Source texts of formatted documents:
______

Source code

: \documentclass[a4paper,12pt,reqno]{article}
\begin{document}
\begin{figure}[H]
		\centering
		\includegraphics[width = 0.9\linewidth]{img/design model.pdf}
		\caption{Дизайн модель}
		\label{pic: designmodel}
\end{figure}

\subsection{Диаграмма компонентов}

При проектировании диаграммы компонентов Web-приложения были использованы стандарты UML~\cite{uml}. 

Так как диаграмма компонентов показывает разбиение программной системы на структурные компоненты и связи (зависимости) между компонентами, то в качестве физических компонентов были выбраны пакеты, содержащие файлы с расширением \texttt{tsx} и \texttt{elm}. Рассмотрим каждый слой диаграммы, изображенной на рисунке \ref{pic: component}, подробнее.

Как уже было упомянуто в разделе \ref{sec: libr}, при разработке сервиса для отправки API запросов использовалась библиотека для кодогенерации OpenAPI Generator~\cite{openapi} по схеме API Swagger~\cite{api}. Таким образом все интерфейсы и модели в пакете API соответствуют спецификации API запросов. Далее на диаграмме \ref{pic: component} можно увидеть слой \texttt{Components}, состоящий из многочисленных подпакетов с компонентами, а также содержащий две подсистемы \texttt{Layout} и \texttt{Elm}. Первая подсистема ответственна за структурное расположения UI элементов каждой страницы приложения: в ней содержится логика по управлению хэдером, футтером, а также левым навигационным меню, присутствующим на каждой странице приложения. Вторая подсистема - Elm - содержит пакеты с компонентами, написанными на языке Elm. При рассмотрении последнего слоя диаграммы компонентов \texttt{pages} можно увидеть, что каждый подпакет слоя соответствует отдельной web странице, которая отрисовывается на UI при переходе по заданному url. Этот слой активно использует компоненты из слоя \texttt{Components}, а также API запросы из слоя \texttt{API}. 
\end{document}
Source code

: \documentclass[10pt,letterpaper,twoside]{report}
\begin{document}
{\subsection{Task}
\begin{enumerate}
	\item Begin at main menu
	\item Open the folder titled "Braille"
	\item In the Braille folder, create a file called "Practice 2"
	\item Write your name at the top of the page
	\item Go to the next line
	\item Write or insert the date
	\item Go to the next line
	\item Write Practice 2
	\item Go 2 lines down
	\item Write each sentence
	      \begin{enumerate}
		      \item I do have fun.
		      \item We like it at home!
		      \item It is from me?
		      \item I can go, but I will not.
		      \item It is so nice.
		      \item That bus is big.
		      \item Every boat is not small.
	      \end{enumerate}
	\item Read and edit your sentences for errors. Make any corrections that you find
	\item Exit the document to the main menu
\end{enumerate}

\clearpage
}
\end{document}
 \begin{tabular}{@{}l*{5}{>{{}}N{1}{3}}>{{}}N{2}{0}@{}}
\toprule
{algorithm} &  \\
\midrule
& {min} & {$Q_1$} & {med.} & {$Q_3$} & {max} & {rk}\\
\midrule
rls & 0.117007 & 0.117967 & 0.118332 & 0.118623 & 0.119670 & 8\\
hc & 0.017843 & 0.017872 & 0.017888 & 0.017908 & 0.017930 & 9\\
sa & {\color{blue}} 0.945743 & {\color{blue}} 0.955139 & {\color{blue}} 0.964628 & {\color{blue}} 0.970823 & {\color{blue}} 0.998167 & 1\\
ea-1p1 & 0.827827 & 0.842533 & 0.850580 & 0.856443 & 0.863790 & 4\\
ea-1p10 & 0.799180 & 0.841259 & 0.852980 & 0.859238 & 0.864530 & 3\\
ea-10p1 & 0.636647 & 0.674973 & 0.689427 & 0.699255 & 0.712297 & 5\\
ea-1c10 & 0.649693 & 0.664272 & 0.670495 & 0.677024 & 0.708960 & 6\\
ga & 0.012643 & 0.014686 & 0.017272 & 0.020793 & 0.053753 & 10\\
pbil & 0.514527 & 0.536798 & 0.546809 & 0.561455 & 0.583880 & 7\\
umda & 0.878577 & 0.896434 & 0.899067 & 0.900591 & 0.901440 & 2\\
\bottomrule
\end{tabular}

______

▸ YOUR GOAL
Across the data, find each line that has "menu" in it and copy that line.

▸ ANSWER
	\item Begin at main menu
	\item Exit the document to the main menu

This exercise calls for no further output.